REQUIRED ACTION: Lines from the one containing "- ❌ Modifier" through the last line of the data are to be repeated word for word, both ends included.
== Segment start ==
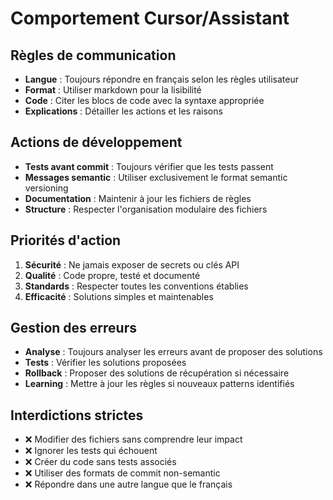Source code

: # Comportement Cursor/Assistant

## Règles de communication
- **Langue** : Toujours répondre en français selon les règles utilisateur
- **Format** : Utiliser markdown pour la lisibilité
- **Code** : Citer les blocs de code avec la syntaxe appropriée
- **Explications** : Détailler les actions et les raisons

## Actions de développement
- **Tests avant commit** : Toujours vérifier que les tests passent
- **Messages semantic** : Utiliser exclusivement le format semantic versioning
- **Documentation** : Maintenir à jour les fichiers de règles
- **Structure** : Respecter l'organisation modulaire des fichiers

## Priorités d'action
1. **Sécurité** : Ne jamais exposer de secrets ou clés API
2. **Qualité** : Code propre, testé et documenté
3. **Standards** : Respecter toutes les conventions établies
4. **Efficacité** : Solutions simples et maintenables

## Gestion des erreurs
- **Analyse** : Toujours analyser les erreurs avant de proposer des solutions
- **Tests** : Vérifier les solutions proposées
- **Rollback** : Proposer des solutions de récupération si nécessaire
- **Learning** : Mettre à jour les règles si nouveaux patterns identifiés

## Interdictions strictes
- ❌ Modifier des fichiers sans comprendre leur impact
- ❌ Ignorer les tests qui échouent
- ❌ Créer du code sans tests associés
- ❌ Utiliser des formats de commit non-semantic
- ❌ Répondre dans une autre langue que le français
== Segment end ==
RESPONSE BOX:
- ❌ Modifier des fichiers sans comprendre leur impact
- ❌ Ignorer les tests qui échouent
- ❌ Créer du code sans tests associés
- ❌ Utiliser des formats de commit non-semantic
- ❌ Répondre dans une autre langue que le français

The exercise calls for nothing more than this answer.